Two main scenarios for use of the vulnerability come to mind:
- A red teamer/malicious actor could create a folder named “abc” and place it on a file system in the same path, where a folder, which is inaccessible to him and into which other users write confidential information (e.g. a “Salaries” folder), is placed. The malicious actor could then set the folder “abc” with a “read-only” attribute and place in it a desktop.ini with the following contents:
This would result in two folders named “Salaries” seemingly existing in the same path and since File Explorer usually displays folders alphabetically, the fake “Salaries” folder would be displayed first (as it’s name really starts with “a”). A user could then easily make the mistake of saving a file into the fake “Salaries” folder instead of the legitimate one.

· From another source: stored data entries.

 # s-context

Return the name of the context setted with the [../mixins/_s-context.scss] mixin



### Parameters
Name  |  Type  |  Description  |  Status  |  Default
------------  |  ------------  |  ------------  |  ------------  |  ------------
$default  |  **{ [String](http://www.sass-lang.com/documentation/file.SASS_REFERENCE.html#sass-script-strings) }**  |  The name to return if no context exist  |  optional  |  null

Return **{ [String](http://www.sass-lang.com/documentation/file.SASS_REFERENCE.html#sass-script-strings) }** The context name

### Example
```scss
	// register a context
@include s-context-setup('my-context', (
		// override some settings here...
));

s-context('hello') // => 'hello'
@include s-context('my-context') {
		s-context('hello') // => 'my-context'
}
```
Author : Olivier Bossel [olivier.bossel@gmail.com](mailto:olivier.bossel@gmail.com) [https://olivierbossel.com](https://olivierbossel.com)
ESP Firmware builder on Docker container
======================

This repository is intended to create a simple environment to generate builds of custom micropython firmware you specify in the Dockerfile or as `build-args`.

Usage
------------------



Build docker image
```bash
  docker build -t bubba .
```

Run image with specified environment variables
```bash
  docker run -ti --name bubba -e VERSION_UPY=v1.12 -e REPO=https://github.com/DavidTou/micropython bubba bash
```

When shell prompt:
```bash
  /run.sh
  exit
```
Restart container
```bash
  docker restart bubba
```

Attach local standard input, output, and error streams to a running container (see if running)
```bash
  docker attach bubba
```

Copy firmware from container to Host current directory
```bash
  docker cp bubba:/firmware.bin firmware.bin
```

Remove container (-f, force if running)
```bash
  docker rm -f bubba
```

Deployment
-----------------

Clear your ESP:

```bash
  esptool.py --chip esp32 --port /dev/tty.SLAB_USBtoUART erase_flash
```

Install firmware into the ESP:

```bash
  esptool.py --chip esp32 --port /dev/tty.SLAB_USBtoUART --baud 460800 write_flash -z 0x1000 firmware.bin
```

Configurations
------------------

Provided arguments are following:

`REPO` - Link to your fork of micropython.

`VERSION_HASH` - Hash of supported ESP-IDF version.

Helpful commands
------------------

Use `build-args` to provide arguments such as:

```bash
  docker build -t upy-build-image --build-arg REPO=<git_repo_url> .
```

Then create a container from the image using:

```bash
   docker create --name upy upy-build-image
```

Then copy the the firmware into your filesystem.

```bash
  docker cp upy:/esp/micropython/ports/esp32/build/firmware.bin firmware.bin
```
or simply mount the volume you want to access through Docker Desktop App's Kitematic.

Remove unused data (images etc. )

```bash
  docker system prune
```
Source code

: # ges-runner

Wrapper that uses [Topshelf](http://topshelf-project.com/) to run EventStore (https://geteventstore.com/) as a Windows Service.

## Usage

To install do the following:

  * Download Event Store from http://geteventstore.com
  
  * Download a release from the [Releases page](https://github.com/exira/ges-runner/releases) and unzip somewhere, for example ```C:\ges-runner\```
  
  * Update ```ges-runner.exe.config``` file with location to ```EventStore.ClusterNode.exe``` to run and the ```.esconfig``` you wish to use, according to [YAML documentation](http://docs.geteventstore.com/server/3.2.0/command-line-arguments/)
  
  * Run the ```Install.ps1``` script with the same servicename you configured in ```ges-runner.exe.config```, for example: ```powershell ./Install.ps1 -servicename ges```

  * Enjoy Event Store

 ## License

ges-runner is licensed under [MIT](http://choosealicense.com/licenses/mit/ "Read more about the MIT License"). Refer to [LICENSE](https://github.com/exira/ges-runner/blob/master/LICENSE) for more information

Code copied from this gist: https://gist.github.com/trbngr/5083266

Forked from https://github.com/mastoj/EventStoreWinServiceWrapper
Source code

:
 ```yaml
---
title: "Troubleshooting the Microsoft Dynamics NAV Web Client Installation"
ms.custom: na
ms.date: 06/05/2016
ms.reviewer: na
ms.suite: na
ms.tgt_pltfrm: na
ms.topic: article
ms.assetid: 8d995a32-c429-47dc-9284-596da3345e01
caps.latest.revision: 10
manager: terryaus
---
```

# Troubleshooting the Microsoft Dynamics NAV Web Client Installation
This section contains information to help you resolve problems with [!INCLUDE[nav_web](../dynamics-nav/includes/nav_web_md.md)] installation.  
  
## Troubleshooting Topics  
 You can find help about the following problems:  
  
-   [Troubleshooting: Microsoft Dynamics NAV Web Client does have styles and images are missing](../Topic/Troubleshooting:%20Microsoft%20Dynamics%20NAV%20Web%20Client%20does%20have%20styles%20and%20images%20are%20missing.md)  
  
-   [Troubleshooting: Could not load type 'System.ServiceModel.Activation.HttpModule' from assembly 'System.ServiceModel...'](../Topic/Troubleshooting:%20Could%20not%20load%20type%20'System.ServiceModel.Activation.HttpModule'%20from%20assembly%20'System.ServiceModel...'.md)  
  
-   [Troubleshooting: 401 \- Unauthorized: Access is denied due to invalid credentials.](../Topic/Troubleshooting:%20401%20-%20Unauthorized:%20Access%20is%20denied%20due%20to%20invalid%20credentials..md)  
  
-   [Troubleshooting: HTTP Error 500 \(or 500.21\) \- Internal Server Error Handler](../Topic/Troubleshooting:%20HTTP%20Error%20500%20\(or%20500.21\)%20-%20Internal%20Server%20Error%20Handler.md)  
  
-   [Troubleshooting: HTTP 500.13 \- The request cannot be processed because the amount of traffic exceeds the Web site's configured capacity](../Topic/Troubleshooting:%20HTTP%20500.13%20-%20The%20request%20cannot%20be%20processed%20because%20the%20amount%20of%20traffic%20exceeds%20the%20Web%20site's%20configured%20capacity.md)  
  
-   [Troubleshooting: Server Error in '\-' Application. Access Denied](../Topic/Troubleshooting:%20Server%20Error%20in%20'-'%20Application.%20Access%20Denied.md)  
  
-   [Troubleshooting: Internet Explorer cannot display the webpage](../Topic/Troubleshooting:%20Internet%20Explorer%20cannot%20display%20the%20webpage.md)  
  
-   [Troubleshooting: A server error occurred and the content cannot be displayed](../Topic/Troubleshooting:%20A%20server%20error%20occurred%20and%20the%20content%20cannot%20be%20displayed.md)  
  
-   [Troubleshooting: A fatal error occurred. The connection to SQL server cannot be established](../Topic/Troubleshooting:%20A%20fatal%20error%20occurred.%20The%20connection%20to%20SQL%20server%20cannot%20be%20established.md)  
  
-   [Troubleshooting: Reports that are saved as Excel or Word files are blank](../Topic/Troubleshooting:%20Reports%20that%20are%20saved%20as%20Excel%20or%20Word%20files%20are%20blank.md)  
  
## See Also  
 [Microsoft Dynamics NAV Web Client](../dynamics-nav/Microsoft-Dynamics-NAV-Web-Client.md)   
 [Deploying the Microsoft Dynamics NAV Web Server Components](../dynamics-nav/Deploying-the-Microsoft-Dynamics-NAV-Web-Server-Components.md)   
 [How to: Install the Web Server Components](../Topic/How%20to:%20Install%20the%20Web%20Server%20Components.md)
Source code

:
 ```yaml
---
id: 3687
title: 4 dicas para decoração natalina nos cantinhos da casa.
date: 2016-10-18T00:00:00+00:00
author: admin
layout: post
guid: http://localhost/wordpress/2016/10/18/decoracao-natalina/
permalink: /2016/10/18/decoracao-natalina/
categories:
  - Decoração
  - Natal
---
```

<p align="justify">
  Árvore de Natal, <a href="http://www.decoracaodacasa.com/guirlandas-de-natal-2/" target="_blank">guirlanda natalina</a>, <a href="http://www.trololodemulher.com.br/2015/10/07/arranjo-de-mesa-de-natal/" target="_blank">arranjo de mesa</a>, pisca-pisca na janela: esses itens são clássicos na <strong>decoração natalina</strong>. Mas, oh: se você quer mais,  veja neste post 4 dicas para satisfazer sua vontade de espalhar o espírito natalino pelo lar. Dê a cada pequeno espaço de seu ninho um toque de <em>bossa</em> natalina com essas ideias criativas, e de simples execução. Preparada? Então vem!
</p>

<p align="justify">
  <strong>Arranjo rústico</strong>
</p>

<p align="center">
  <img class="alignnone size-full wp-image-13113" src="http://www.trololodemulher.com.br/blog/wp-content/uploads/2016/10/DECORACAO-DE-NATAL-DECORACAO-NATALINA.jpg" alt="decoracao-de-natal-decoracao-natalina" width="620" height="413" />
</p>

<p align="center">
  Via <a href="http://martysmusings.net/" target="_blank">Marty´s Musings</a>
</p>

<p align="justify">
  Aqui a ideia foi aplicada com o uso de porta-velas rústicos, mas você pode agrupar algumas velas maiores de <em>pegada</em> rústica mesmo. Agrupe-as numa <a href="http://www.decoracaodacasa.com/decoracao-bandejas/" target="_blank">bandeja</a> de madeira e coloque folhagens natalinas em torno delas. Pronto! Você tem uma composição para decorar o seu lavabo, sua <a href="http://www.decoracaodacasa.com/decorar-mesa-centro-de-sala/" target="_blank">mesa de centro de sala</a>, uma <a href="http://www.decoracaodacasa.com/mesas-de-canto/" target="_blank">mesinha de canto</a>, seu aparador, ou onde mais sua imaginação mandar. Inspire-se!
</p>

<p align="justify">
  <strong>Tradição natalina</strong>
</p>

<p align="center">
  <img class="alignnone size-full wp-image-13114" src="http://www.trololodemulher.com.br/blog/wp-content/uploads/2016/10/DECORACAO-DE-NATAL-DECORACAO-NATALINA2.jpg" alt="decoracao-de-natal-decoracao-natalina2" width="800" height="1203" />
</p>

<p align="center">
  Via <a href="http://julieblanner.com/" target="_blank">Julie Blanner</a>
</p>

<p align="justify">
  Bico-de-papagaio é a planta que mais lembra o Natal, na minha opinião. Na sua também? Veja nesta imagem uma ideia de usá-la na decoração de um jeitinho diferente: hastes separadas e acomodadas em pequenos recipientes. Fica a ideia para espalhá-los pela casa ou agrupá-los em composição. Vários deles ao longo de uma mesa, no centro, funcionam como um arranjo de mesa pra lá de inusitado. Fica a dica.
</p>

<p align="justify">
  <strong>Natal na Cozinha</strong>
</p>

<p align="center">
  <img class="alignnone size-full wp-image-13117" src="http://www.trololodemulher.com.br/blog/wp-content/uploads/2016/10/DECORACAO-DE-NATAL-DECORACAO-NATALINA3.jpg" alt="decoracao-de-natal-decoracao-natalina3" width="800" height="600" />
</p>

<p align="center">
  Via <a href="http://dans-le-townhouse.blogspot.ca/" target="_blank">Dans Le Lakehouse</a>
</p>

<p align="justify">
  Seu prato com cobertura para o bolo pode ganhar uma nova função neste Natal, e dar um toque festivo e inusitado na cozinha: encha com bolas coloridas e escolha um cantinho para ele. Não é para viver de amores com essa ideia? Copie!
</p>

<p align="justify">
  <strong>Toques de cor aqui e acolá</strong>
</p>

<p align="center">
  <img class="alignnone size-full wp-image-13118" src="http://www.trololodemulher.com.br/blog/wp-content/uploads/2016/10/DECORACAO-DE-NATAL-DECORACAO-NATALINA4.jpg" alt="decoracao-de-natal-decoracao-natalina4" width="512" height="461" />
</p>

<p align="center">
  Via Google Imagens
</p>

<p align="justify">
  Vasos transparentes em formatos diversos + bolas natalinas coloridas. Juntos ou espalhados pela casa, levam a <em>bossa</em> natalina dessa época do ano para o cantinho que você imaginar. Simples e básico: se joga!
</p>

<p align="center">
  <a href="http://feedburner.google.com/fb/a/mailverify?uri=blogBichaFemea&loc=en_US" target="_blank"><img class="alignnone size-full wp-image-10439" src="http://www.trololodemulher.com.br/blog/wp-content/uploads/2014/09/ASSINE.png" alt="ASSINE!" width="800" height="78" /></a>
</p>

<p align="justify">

- A red teamer/malicious actor could substitute one file for another and cause a legitimate user to open/modify/execute/delete the wrong one. An example might be substituting one executable (malicious) for another (benign), as was shown in one of the previous examples.
It should be noted that none of the above-mentioned activities would result in any detectable events in terms of re-naming of the files or folders themselves, given that no “re-naming” actually takes place. On the other hand, since new desktop.ini files are only seldom created, especially on network files shares, one potential detection mechanism for attempted use of these techniques could be to simply monitor any newly created files named desktop.ini on any sensitive file system.
I should add that I tested the behavior only on Windows 10 and Windows 7, but I wouldn’t be surprised if other Windows OSs behaved in the same manner.
As you may see, desktop.ini files may really be used for much more than just changing a folder icon. And although the techniques described above are mainly useful for (if anything) red teaming, either when interacting with a shared-computer environment or with network file shares, it is definitely good to be aware of them, whether one leans more toward the blue or red side of the infosec spectrum.